A closed hotel is not always a worthless asset
A closed hotel near a railway station is never just an empty building. It can be an urban problem, a stranded real estate asset, a court-led liquidation, or an investment opportunity.
The difference is whether you can spot value before the market does.
That is what makes the Hotel Alexander case in Cesena particularly interesting. The property is located in Piazzale Karl Marx, close to the railway station and within easy reach of the city centre.
According to local press reports, the Court of Forlì has declared the judicial liquidation of the company that owns the hotel, which has been closed for some time and may now be sold as part of the liquidation process.
The case is local. The issue is national.
Across Italy, many hotels are closed, obsolete, underused or caught up in insolvency proceedings. Some have no viable future. Others can become strategic assets if they are properly analysed, adequately capitalised and repositioned with a clear industrial vision.
The right question is not “what does it cost?”, but “what could it be worth?”
In hotel real estate, especially when dealing with closed properties or distressed assets, the first mistake is to focus only on the purchase price.
Price matters. But price is not value.
A hotel in liquidation may look attractive because the entry price appears lower than that of an operating asset. Yet the real cost of the transaction does not stop at the acquisition price or auction award.
It includes taxes, technical and legal fees, potential encumbrances, renovation works, plant and systems upgrades, energy-efficiency improvements, the period with no income, the capital required for the commercial relaunch and the financial costs linked to the timing of the transaction.
So the real question is not: “How much does Hotel Alexander cost?”
The real question is: “What kind of project could turn this closed hotel into an asset capable of generating income, capital value and market interest?”
That is where a simple real estate purchase becomes a true hospitality investment.
A railway-station location: opportunity, not guarantee
Hotel Alexander’s location is one of the most relevant aspects of the case. The property sits close to Cesena railway station, in a central and strategically significant urban area.
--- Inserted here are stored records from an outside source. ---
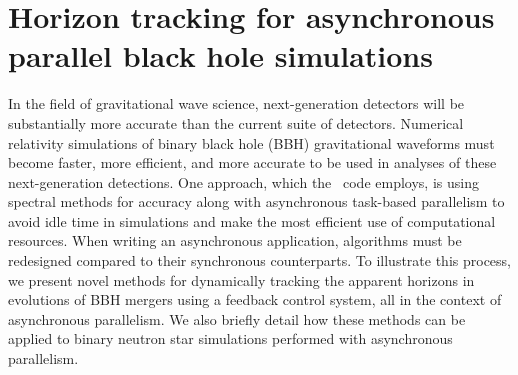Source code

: \chapter{Horizon tracking for asynchronous parallel black hole simulations\label{ch:nelli_et_al}}


\begin{bibunit}[unsrtnat]



\noindent In the field of gravitational wave science, next-generation detectors will be
substantially more accurate than the current suite of detectors. Numerical
relativity simulations of binary black hole (BBH) gravitational waveforms must
become faster, more efficient, and more accurate to be used in analyses of
these next-generation detections. One approach, which the \spectre~code
employs, is using spectral methods for accuracy along with asynchronous
task-based parallelism to avoid idle time in simulations and make the most
efficient use of computational resources. When writing an asynchronous
application, algorithms must be redesigned compared to their synchronous
counterparts. To illustrate this process, we present novel methods for
dynamically tracking the apparent horizons in evolutions of BBH mergers using
a feedback control system, all in the context of asynchronous
parallelism.  We also briefly detail how these methods can be applied to binary
neutron star simulations performed with asynchronous parallelism.


\end{bibunit}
For a hotel, proximity to a railway station can be a major competitive advantage. It can capture business travellers, individual guests, short-stay demand, groups, rail-related mobility, events, cultural tourism and flows linked to urban, healthcare, university and professional functions.
But location alone is not enough.
In hospitality, location is necessary. It is not sufficient. A property can sit in a strategic position and still fail to compete if the product is obsolete, the layout is inefficient, the rooms no longer meet market expectations, operating costs are too high, or the commercial strategy is unclear.
The real analysis must go beyond the map.
The question is whether that location can support a modern hotel product: which category, how many rooms, what achievable rate, which operating model and what capacity to generate margins.
The value of a distressed hotel lies in its transformation
Not all struggling hotels are the same.
Some lose competitiveness because of weak management. Others because of balance-sheet pressure. Others because of excessive debt, lack of investment, failed generational transition, demand shocks or an inability to keep pace with changing market standards.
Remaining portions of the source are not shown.